-- Provided data --
++++++++++++++++++++
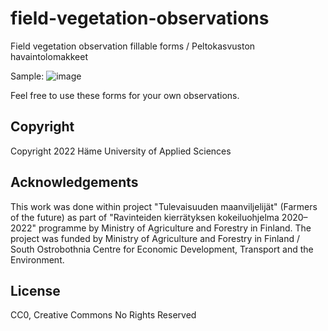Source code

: # field-vegetation-observations
Field vegetation observation fillable forms / Peltokasvuston havaintolomakkeet

Sample:
![image](https://user-images.githubusercontent.com/60920087/232011367-240a9c79-1a9d-460c-8982-f390face810c.png)

Feel free to use these forms for your own observations.

## Copyright

Copyright 2022 Häme University of Applied Sciences

## Acknowledgements

This work was done within project "Tulevaisuuden maanviljelijät" (Farmers of the future) as part of "Ravinteiden kierrätyksen kokeiluohjelma 2020–2022" programme by Ministry of Agriculture and Forestry in Finland. The project was funded by Ministry of Agriculture and Forestry in Finland / South Ostrobothnia Centre for Economic Development, Transport and the Environment.

## License

CC0, Creative Commons No Rights Reserved
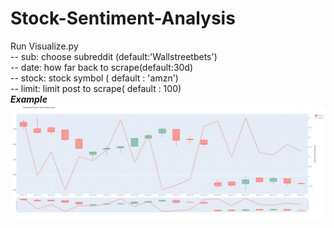 # Stock-Sentiment-Analysis
Run Visualize.py </br>
  -- sub: choose subreddit (default:'Wallstreetbets') </br>
  -- date: how far back to scrape(default:30d) </br>
  -- stock: stock symbol ( default : 'amzn') </br>
  -- limit: limit post to scrape( default : 100) </br>
***Example*** </br>
<img src="Capture.PNG" alt="example">
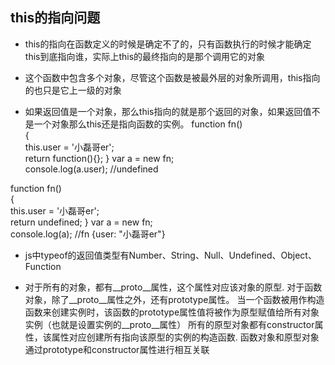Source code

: ## this的指向问题
* this的指向在函数定义的时候是确定不了的，只有函数执行的时候才能确定this到底指向谁，实际上this的最终指向的是那个调用它的对象

* 这个函数中包含多个对象，尽管这个函数是被最外层的对象所调用，this指向的也只是它上一级的对象

* 如果返回值是一个对象，那么this指向的就是那个返回的对象，如果返回值不是一个对象那么this还是指向函数的实例。
function fn()  
{  
    this.user = '小磊哥er';  
    return function(){};
}
var a = new fn;  
console.log(a.user); //undefined

function fn()  
{  
    this.user = '小磊哥er';  
    return undefined;
}
var a = new fn;  
console.log(a); //fn {user: "小磊哥er"}

* js中typeof的返回值类型有Number、String、Null、Undefined、Object、Function

* 对于所有的对象，都有__proto__属性，这个属性对应该对象的原型.
对于函数对象，除了__proto__属性之外，还有prototype属性。
当一个函数被用作构造函数来创建实例时，该函数的prototype属性值将被作为原型赋值给所有对象实例（也就是设置实例的__proto__属性）
所有的原型对象都有constructor属性，该属性对应创建所有指向该原型的实例的构造函数.
函数对象和原型对象通过prototype和constructor属性进行相互关联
++++++++++++++++++++
How many lines above contain the word "forms"? Reply with only the number.

-- Result for this task --
2